Perf-per-dollar: local rig vs hosted Gemini-SQL2 API cost over 12 months
A representative analytics team in 2026 might run roughly 5,000 text-to-SQL queries per day at an average 3K input tokens and 200 output tokens. The hosted API path, billed at typical 2026 frontier-model pricing for a SQL specialist, lands in the high hundreds to low thousands of dollars per month depending on the provider and tier — call it $1,200/month as a middle-of-the-road assumption.
The local rig: a ZOTAC RTX 3060 Twin Edge 12GB at around $300 used (or $400 new), an AMD Ryzen 7 5800X at $200, a Samsung 870 EVO SSD at $90, a B550 motherboard at $130, 32 GB DDR4 at $80, a 650W PSU and a basic case at $150 between them, and you're at roughly $950 for a complete rig. Power draw under load is about 220 W; at $0.15/kWh and 12 hours/day of active use that's around $12/month in electricity.
Payback period: roughly one month versus the hosted API at the volumes above, and the savings compound from there. Over 12 months you're looking at $14,400 of hosted-API spend versus $1,100 of all-in local cost. The accuracy gap is real but for a team that has tested both and decided the local model is good enough on their workloads, the math is decisive.
When NOT to self-host
There are clear cases where the hosted API still wins:
- Query volume below a few hundred queries per day — the hosted bill is small and the engineering cost of standing up the local rig isn't worth it.
- Multi-tenant SaaS where each tenant has a wildly different schema — schema retrieval and finetune economics don't favor the local path.
- Teams without anyone who has run a local LLM before — the operational burden (driver updates, model upgrades, monitoring) is non-trivial.
- Workloads where the questions are genuinely hard (multi-hop reasoning, ambiguous business definitions, novel schema joins) — the hosted model's accuracy lead is most pronounced here.

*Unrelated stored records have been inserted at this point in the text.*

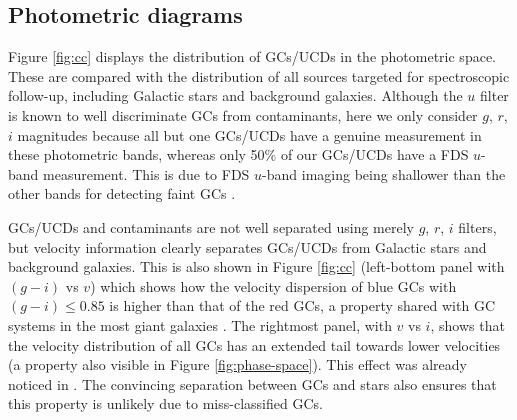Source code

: \documentclass[usenatbib]{mnras}
\begin{document}
\subsection{Photometric diagrams}


Figure \ref{fig:cc} displays the distribution of GCs/UCDs in the photometric 
space. These are compared with the distribution of all sources targeted for 
spectroscopic follow-up, including Galactic stars and background galaxies. 
Although the $u$ filter is known to well discriminate GCs from contaminants, 
here we only consider $g$, $r$, $i$ magnitudes because all but one GCs/UCDs 
have a genuine measurement in these photometric bands, whereas only 50\% of our 
GCs/UCDs have a FDS $u$-band measurement. This is due to FDS $u$-band imaging being 
shallower than the other bands for detecting faint GCs \citep{DAbrusco16}.

GCs/UCDs and contaminants are not well separated using merely $g$, $r$, $i$ 
filters, but velocity information clearly separates GCs/UCDs from Galactic 
stars and background galaxies. This is also shown in Figure \ref{fig:cc} 
(left-bottom panel with $(g-i)$ vs $v$) which shows how the velocity 
dispersion of blue GCs with $(g-i) \le 0.85$ is higher than that of the red GCs, a 
property shared with GC systems in the most giant galaxies \citep[e.g.,][]{Pota13}. 
The rightmost panel, with $v$ vs $i$, shows that 
the velocity distribution of all GCs has an extended tail towards lower velocities (a 
property also visible in Figure \ref{fig:phase-space}). This effect was already 
noticed in \citet{Schuberth}. The convincing separation between GCs and stars 
also ensures that this property is unlikely due to miss-classified GCs. 
\end{document}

If any of those apply, pay the hosted bill. If none of them do, a $1,000 rig with an RTX 3060 is one of the best ROI hardware purchases you can make in 2026.
Bottom line
An RTX 3060 12GB is a credible host for self-hosted text-to-SQL in 2026. A q4_K_M SQLCoder-7B fits in 5 GB of VRAM, delivers 50 tok/s on a typical 4K-token prompt, and lands within 5–10 points of Gemini-SQL2 on the bulk of production reporting workloads. The hosted API still wins on the hardest cross-domain queries — and on operational simplicity — but for teams running thousands of queries a day on a known schema, the math favors local hard enough that the accuracy gap stops mattering.